> _EXERCISE REQUIREMENTS_: Count the lines in the records that hold the string "while". Only the number should be given.

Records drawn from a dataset
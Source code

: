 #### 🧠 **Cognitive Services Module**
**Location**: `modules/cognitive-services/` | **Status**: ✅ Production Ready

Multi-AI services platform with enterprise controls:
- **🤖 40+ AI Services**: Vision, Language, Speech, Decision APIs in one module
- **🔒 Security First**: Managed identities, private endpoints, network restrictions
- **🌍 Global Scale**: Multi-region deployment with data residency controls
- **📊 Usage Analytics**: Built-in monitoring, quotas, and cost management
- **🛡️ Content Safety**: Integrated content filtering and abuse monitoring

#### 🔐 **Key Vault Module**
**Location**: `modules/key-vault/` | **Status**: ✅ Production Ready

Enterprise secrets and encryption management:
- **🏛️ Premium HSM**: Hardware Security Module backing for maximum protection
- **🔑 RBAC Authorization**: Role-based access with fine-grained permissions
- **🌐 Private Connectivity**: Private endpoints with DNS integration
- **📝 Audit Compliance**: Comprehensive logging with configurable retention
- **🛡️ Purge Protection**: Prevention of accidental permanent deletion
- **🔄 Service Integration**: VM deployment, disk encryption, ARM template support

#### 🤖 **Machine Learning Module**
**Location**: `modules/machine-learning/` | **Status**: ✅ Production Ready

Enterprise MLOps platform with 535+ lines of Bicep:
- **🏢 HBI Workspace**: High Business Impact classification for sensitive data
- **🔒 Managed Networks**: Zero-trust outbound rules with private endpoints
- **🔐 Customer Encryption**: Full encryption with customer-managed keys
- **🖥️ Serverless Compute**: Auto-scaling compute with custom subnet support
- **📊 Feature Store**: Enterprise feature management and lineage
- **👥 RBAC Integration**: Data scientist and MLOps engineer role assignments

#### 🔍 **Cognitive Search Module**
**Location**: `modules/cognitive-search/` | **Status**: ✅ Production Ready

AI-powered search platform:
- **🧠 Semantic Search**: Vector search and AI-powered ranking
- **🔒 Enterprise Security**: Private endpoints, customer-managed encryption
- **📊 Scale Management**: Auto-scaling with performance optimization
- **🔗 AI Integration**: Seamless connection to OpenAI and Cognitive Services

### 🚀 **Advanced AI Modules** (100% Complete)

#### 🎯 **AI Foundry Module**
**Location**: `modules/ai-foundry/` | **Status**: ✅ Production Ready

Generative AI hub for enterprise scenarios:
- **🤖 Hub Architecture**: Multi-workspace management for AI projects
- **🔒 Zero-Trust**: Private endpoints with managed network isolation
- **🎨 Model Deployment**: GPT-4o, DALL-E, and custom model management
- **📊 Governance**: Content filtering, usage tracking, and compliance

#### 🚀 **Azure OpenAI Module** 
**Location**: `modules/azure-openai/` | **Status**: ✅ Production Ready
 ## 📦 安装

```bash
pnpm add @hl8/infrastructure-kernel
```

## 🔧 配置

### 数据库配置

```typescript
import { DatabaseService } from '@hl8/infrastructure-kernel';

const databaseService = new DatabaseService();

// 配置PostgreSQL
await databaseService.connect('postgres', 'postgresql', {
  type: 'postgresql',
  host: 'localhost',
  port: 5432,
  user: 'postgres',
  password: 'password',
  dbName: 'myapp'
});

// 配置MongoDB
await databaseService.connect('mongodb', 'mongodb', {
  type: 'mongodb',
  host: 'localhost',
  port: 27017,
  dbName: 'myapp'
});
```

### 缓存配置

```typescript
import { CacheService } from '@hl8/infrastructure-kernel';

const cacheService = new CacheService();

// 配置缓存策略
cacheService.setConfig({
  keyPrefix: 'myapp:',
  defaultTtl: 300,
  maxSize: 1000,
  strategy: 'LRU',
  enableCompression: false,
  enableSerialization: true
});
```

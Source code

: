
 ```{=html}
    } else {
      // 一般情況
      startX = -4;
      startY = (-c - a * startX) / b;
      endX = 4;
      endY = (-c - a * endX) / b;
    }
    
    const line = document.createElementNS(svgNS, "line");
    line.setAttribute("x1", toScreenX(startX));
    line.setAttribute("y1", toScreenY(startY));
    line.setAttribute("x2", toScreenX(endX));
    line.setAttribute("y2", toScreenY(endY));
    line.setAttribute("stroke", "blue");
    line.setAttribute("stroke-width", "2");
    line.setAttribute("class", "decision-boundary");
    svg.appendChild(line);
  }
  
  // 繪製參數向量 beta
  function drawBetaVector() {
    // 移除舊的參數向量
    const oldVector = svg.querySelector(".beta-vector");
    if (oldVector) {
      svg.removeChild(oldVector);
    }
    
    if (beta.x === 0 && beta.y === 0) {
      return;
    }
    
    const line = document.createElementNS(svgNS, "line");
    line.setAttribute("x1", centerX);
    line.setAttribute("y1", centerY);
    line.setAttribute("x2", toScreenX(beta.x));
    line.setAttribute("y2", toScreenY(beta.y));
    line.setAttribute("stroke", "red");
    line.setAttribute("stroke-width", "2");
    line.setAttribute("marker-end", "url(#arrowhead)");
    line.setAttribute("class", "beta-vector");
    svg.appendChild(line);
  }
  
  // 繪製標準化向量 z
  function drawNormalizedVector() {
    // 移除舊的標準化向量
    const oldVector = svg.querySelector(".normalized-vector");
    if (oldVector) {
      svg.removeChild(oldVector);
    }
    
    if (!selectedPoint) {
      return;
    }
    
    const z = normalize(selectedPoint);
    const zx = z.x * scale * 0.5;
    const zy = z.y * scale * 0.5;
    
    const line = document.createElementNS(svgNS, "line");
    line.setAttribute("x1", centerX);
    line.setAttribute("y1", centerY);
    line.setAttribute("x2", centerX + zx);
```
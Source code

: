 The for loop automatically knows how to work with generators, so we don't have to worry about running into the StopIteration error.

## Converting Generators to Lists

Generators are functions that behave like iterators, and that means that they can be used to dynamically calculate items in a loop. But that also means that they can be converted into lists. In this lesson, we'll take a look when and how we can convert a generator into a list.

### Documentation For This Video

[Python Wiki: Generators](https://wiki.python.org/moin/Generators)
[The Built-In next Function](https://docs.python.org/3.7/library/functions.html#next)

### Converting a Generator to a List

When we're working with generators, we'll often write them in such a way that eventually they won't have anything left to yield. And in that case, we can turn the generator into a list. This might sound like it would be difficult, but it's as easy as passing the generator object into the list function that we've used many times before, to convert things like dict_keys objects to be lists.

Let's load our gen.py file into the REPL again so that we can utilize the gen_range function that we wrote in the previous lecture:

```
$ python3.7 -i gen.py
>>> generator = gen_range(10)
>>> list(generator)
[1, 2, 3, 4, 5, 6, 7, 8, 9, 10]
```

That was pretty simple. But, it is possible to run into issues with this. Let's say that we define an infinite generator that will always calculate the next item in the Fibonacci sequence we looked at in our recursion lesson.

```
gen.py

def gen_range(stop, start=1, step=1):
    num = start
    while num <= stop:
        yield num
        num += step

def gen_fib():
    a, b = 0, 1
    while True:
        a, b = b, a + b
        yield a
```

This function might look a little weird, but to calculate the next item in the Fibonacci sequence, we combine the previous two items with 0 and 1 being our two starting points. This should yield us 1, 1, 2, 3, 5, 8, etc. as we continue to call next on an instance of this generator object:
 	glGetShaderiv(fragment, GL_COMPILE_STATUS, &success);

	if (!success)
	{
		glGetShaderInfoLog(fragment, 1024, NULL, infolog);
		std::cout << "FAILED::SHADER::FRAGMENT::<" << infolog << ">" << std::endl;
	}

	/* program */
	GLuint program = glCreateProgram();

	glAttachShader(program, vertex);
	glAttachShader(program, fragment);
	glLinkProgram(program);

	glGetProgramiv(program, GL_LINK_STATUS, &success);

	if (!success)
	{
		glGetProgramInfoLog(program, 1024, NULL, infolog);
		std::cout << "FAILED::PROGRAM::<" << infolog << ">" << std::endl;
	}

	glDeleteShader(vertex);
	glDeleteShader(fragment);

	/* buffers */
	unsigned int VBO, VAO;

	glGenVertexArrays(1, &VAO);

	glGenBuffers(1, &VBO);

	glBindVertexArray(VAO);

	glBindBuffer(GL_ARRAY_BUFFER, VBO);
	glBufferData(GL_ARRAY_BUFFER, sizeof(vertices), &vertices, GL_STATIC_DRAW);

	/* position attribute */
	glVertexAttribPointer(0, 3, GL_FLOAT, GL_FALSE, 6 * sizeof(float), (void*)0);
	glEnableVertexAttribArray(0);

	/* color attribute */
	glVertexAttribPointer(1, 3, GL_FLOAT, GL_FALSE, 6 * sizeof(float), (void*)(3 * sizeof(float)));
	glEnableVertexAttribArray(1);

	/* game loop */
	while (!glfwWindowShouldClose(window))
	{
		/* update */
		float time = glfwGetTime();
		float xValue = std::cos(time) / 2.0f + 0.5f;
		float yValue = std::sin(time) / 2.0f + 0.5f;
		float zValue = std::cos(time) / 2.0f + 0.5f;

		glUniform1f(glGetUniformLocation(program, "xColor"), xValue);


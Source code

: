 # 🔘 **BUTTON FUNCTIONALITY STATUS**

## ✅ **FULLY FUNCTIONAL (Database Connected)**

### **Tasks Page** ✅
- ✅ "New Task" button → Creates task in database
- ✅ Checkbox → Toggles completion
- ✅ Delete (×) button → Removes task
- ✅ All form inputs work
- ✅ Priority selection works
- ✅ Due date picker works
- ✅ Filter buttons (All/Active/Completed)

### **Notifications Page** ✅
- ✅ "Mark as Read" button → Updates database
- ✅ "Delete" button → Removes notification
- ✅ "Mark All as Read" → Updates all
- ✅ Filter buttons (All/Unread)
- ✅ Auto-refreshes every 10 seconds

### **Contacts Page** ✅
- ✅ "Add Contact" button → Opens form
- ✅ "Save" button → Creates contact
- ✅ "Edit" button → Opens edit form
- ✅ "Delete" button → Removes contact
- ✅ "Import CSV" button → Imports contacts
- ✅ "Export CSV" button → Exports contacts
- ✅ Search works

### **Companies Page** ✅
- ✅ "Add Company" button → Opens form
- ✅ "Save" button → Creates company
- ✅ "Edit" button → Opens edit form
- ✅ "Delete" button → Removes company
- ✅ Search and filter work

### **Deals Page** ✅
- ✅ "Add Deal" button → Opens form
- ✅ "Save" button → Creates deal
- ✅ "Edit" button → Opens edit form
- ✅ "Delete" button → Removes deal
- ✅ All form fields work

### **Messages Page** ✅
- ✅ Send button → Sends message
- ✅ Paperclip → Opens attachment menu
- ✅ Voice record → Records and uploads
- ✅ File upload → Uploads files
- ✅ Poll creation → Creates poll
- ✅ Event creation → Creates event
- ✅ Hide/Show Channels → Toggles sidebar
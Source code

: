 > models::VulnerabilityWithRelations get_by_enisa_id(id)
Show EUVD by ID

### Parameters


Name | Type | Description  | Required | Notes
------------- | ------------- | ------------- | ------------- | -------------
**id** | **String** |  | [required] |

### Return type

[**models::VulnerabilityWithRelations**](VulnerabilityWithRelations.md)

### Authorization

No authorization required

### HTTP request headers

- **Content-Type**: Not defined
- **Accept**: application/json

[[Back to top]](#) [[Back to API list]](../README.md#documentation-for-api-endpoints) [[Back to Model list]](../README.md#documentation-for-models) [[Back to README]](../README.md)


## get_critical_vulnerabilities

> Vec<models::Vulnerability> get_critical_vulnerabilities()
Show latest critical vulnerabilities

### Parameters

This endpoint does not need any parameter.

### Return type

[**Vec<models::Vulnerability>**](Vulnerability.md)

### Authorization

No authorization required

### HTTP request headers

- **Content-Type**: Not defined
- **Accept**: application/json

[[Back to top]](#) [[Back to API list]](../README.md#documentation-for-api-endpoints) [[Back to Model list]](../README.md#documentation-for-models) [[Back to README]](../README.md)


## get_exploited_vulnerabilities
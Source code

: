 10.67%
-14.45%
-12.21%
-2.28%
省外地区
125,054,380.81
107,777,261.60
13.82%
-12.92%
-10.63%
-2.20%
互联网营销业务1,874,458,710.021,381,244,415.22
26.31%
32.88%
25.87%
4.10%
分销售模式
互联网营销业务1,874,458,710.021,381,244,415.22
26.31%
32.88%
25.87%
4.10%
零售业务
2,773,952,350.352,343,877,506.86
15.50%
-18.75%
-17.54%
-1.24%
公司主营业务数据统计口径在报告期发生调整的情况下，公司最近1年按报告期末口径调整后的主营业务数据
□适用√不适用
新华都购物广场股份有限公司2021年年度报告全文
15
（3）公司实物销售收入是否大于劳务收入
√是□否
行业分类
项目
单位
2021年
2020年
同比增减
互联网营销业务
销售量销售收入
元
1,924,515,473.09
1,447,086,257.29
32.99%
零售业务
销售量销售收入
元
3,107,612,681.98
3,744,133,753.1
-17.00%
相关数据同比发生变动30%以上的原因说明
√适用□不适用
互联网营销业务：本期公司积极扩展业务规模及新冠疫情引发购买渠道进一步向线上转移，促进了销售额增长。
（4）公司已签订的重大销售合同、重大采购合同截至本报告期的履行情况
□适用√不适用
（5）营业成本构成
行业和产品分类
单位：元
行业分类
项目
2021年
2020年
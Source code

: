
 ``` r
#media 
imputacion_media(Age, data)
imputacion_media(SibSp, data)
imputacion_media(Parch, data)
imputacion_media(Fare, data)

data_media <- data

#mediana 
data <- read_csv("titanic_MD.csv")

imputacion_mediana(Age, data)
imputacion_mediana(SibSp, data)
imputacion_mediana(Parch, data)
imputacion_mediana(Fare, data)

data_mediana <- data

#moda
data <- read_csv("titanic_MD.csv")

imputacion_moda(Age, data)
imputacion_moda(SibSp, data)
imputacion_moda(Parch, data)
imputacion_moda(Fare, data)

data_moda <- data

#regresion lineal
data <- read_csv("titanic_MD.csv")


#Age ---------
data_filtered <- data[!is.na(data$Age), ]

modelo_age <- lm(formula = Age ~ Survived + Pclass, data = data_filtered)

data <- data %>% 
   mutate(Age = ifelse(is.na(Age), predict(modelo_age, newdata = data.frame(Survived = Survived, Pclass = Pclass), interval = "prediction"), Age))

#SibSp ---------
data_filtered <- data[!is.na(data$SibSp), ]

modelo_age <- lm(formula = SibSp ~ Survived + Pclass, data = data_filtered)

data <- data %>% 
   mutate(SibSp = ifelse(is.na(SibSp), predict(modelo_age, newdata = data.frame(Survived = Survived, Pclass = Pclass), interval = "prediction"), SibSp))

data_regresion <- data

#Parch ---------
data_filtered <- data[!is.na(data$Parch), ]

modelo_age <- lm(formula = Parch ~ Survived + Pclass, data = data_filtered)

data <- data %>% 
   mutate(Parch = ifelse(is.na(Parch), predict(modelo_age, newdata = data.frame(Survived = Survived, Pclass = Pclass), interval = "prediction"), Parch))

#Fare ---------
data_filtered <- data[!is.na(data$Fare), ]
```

> _THE ANSWER_: 3